What was your mood, and what thoughts went through your mind in the moments before getting on the pedals?
I went into the ride feeling very motivated to conquer the challenge. In a lot of ways, it felt like lining up on the start line of an important or challenging race or event.
How did you feel mentally and physically as you were warming up and settling into the long effort?
I felt strong in the early miles like I would be able to execute the ride.
How did your feelings change as the ride progressed? If you hit the wall during the ride, when was it, and how did you push through?
Well because my goal was to not stop, the ride became more difficult as every minute passed away. I started the ride with good energy, but the tank slowly began to run dry over the course of the ride. In the last 2 hours, I did have several moments of doubt begin to creep in as to whether or not I could reach the 100-mile mark.
What was the most significant challenge you faced during the ride?
I never stopped turning the pedals from the moment I started riding. And with standing on rollers, I had no option for eating or drinking during the effort. The lack of nutrition did become the number one factor in whether or not I was going to finish the challenge.
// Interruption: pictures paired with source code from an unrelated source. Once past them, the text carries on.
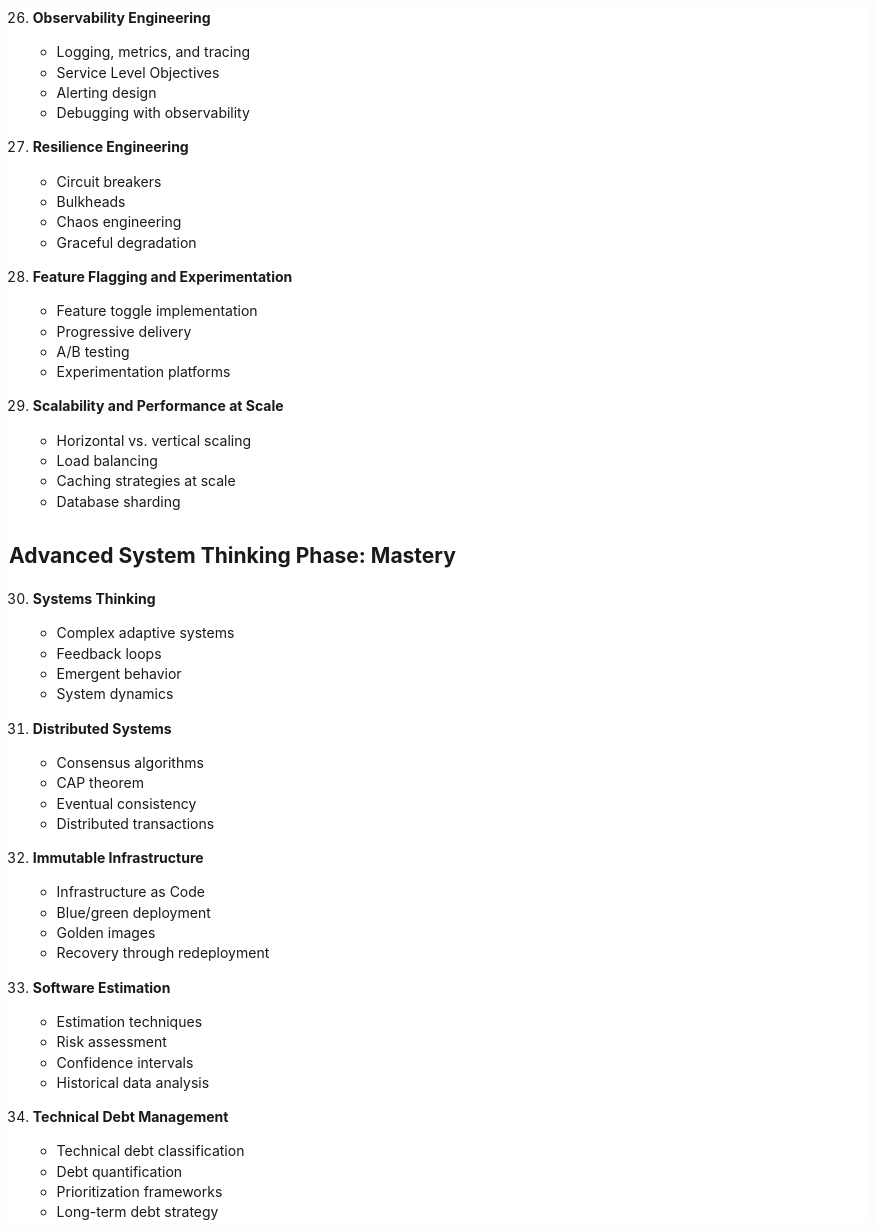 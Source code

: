 26. **Observability Engineering**
    - Logging, metrics, and tracing
    - Service Level Objectives
    - Alerting design
    - Debugging with observability

27. **Resilience Engineering**
    - Circuit breakers
    - Bulkheads
    - Chaos engineering
    - Graceful degradation

28. **Feature Flagging and Experimentation**
    - Feature toggle implementation
    - Progressive delivery
    - A/B testing
    - Experimentation platforms

29. **Scalability and Performance at Scale**
    - Horizontal vs. vertical scaling
    - Load balancing
    - Caching strategies at scale
    - Database sharding

## Advanced System Thinking Phase: Mastery

30. **Systems Thinking**
    - Complex adaptive systems
    - Feedback loops
    - Emergent behavior
    - System dynamics

31. **Distributed Systems**
    - Consensus algorithms
    - CAP theorem
    - Eventual consistency
    - Distributed transactions

32. **Immutable Infrastructure**
    - Infrastructure as Code
    - Blue/green deployment
    - Golden images
    - Recovery through redeployment

33. **Software Estimation**
    - Estimation techniques
    - Risk assessment
    - Confidence intervals
    - Historical data analysis

34. **Technical Debt Management**
    - Technical debt classification
    - Debt quantification
    - Prioritization frameworks
    - Long-term debt strategy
Was there ever any doubt that you would achieve your goal, and how did you overcome it mentally?
In the first half “no.” I felt strong and energetic. The last half of the ride really did become quite grueling. I got through it by chunking down the ride. I focused on taking it in 10-mile increments. I remember saying to myself, once you get to mile 90 it is basically over. You can do anything for 10 miles. The last 40 miles were straight refusing to fail!
Did live streaming on your Cycle Jockey Facebook page affect you?
It did help provide some positive energy. Knowing that other people were cheering for me to be able to complete the ride certainly helped motivate me to not give up.
How did you feel mentally and physically as you approached mile 100 and the ride was almost over?
Honestly, I felt very depleted. I was very relieved to hit the 100-mile mark. I was never so thirsty in my life!
What is the first thing you did when you unclipped?
Went to my refrigerator and drank an ice-cold Monster Energy drink.
How did the Virtual No-Saddle Century compare to the outdoor ride you did earlier this year?
It was more difficult. I think mostly due to the fact that it was a constant pedaling effort, with no ability at all to coast.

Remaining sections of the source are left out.